Oxides are catalysts for many important chemical transformations, and they have been the subject of many decades of investigation. In some cases, significant aspects of their synthesis and of the operative catalytic mechanisms are quite well understood, while in other cases, there remain critical gaps in understanding.
Counterintuitively, this talk will focus on the former, well-understood oxide catalysts, or more specifically, on their active sites. This talk will argue that because fundamental aspects of their structure and function are generally agreed upon, they can be transplanted – in a rational way – into new materials or new reactive environments, which can lead to improved performance and new understanding.
Three vignettes will be discussed, covering three different length scales of new environments. These length scales begin with placing a known catalyst in a very atypical reaction medium in order to carry out tandem, orthogonal catalysis. Here that means finding a catalyst to use the H2O2 byproduct found in the effluent of a microbial electrochemical cell to carry out a selective oxidation reaction.
At the next scale down, we demonstrated that the strong Brønsted acid phosphotungstic acid (PTA) could be incorporated into the pores of the Zr-based metal organic framework (MOF) NU-1000. In doing so, we created the first MOF catalyst active for alkane skeletal isomerization, (e.g. xylene isomerization). Confinement of PTA within the MOF pores led to markedly different selectivity than that of a chemically similar WOx/ZrO2 catalyst, opening up many new avenues of investigation.

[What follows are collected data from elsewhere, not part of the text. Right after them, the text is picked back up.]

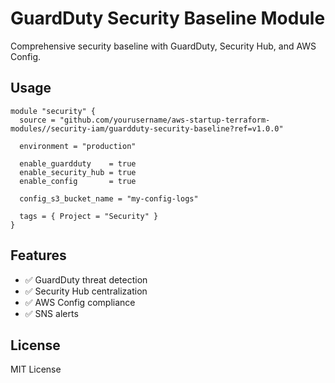 # GuardDuty Security Baseline Module

Comprehensive security baseline with GuardDuty, Security Hub, and AWS Config.

## Usage

```hcl
module "security" {
  source = "github.com/yourusername/aws-startup-terraform-modules//security-iam/guardduty-security-baseline?ref=v1.0.0"

  environment = "production"

  enable_guardduty    = true
  enable_security_hub = true
  enable_config       = true

  config_s3_bucket_name = "my-config-logs"

  tags = { Project = "Security" }
}
```

## Features

- ✅ GuardDuty threat detection
- ✅ Security Hub centralization
- ✅ AWS Config compliance
- ✅ SNS alerts

## License

MIT License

Finally, we developed methods to deposit controlled amounts of silica around and over the active sites of a conventional Ti-SiO2 selective oxidation catalyst. This allows construction of confined spaces only within 1 nm of an active site, which can help lower apparent activation energies for catalysis, without negatively impacting transport to the active site. This last vignette is an example of moving beyond identification of a catalytic phenomenon (e.g. confinement effects) to beginning to be able to control it rationally in designed materials.